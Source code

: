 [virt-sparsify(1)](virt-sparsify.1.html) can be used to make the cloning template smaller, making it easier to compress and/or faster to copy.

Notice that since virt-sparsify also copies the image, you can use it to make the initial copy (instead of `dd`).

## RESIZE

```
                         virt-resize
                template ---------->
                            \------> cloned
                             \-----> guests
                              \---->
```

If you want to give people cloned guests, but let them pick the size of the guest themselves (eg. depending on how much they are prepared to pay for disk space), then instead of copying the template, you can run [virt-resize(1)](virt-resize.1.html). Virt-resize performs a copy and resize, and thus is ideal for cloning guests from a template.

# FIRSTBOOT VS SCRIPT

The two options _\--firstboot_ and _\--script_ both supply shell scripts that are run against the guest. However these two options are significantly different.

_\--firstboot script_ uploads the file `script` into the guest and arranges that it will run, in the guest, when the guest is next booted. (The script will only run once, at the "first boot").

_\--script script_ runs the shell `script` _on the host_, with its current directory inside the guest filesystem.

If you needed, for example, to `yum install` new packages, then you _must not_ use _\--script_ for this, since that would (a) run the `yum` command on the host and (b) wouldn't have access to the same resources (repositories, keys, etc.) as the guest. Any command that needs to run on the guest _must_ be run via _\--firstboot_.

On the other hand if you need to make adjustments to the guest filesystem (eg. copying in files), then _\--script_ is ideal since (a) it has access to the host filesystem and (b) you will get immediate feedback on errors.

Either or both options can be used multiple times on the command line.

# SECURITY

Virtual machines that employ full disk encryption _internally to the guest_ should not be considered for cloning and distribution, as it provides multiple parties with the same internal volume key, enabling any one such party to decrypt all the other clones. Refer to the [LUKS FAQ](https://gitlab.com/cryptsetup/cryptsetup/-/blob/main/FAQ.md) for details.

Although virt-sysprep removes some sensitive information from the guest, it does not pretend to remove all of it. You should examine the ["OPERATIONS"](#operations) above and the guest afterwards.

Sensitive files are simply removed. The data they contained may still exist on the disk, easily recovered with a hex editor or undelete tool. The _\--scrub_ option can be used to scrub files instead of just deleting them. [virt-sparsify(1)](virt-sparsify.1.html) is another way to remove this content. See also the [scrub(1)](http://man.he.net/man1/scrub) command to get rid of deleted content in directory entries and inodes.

...

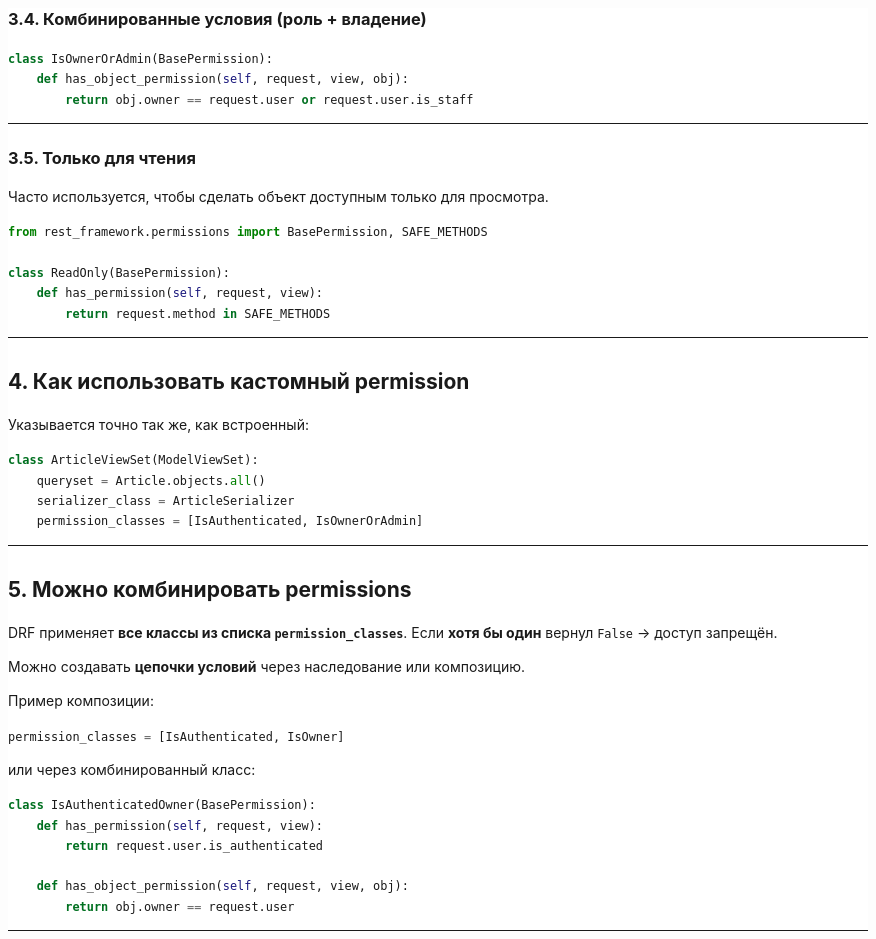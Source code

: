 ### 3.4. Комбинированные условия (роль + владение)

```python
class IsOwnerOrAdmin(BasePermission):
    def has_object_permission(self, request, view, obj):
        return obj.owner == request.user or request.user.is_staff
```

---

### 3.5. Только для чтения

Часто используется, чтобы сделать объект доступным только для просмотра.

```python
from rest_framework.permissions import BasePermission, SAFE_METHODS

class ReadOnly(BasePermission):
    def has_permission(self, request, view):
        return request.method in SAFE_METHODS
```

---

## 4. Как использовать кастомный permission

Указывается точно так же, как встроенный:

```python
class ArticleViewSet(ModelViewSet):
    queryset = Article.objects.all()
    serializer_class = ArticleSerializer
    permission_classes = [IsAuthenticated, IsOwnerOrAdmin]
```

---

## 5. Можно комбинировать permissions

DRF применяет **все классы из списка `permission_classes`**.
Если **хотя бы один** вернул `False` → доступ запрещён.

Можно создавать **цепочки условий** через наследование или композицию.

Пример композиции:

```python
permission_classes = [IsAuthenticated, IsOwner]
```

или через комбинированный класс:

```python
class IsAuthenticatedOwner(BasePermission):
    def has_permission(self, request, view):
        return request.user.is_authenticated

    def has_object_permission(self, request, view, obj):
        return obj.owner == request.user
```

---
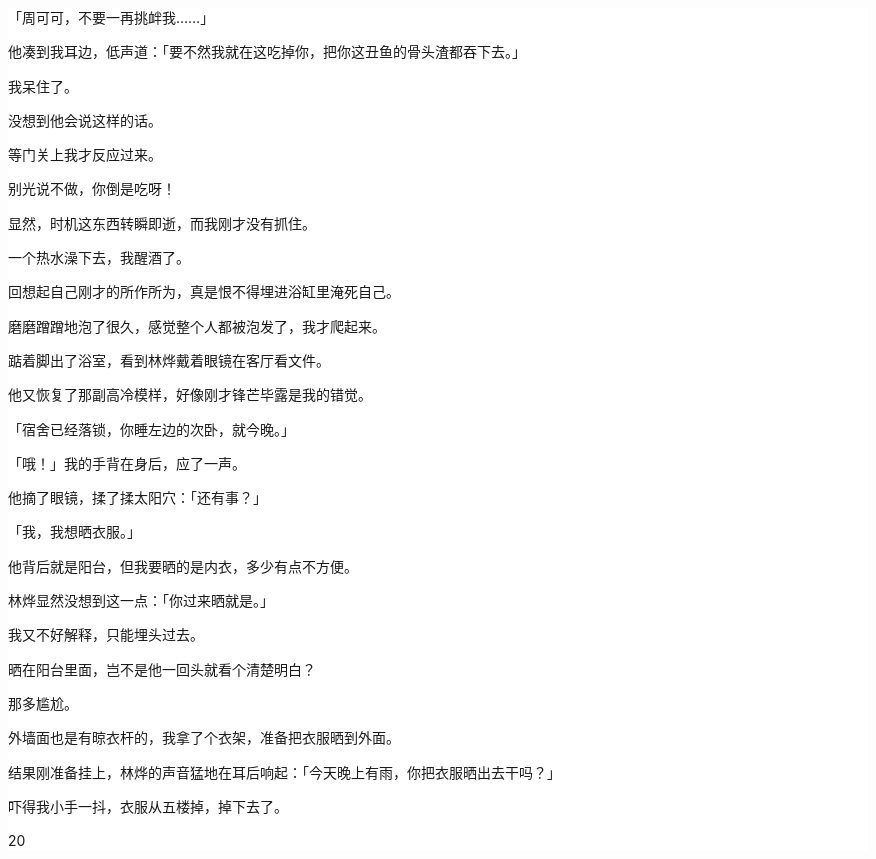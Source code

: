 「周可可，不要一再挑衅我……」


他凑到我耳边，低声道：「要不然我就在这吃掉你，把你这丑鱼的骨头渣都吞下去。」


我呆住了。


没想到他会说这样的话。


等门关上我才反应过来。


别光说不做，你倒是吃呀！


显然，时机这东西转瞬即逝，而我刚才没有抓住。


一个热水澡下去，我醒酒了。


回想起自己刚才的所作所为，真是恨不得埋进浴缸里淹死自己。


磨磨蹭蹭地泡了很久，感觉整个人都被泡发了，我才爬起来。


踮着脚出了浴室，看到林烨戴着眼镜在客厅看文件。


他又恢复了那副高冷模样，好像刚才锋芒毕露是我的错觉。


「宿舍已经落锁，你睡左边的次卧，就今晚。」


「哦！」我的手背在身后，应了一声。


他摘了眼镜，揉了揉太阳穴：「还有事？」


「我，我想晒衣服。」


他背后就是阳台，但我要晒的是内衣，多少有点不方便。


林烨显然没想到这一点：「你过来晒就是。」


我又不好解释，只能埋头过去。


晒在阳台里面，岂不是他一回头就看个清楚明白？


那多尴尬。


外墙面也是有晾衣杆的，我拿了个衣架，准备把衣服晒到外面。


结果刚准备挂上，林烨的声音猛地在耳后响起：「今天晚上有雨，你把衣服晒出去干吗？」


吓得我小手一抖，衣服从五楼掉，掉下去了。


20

--

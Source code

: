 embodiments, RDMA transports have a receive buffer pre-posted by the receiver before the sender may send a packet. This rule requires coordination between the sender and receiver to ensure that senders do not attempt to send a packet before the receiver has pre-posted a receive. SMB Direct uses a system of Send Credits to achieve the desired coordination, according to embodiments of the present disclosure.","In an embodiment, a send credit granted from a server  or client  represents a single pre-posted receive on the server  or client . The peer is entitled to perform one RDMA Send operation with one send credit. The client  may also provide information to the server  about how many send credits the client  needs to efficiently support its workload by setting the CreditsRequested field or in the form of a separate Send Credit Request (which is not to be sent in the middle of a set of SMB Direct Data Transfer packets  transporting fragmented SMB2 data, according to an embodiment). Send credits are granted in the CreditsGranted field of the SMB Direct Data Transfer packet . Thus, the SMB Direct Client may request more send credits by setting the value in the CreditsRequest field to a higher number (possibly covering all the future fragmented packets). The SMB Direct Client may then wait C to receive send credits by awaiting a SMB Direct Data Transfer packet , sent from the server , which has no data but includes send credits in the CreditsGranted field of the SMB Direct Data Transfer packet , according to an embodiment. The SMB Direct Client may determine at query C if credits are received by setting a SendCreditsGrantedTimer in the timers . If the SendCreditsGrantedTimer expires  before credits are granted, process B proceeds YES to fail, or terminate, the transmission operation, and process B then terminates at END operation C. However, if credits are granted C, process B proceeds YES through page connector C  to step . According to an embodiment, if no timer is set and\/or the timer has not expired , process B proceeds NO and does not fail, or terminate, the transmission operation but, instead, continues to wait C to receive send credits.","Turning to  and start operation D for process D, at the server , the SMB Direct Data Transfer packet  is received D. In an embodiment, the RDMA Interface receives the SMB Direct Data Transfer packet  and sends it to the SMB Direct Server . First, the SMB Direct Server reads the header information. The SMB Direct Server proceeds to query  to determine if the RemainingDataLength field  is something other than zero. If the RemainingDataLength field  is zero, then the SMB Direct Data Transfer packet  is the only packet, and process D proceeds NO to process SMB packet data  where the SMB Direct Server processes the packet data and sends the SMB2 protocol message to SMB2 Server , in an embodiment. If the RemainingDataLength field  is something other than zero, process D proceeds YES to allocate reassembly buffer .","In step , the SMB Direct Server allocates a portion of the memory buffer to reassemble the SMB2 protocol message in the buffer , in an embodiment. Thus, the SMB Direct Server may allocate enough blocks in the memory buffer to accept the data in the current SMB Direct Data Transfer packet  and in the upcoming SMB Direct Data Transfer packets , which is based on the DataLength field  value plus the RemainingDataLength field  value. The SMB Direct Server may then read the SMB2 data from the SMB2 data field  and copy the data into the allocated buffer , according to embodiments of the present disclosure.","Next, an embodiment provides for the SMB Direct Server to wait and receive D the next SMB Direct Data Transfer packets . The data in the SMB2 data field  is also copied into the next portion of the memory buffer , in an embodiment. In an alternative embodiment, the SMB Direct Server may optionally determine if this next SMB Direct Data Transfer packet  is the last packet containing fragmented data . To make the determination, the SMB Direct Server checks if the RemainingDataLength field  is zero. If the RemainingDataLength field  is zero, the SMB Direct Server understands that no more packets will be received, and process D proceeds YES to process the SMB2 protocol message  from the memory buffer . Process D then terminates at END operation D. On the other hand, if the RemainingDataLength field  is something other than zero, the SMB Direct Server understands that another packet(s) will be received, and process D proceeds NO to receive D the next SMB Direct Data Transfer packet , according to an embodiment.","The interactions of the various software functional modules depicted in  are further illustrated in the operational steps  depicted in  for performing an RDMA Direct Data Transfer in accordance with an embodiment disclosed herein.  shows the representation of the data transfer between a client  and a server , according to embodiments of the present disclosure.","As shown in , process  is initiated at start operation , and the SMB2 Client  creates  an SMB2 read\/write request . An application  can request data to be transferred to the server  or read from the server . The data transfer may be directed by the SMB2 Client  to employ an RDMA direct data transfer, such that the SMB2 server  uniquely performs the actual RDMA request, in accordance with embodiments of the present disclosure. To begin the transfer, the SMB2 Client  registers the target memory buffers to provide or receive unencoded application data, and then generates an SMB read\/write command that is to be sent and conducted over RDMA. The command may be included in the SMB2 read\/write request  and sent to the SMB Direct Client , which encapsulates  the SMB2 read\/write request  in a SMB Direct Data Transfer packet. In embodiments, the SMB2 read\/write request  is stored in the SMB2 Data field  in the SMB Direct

** Brief **
In the listing, how many lines include the string "should"? State the number alone.

** Result of the task **
2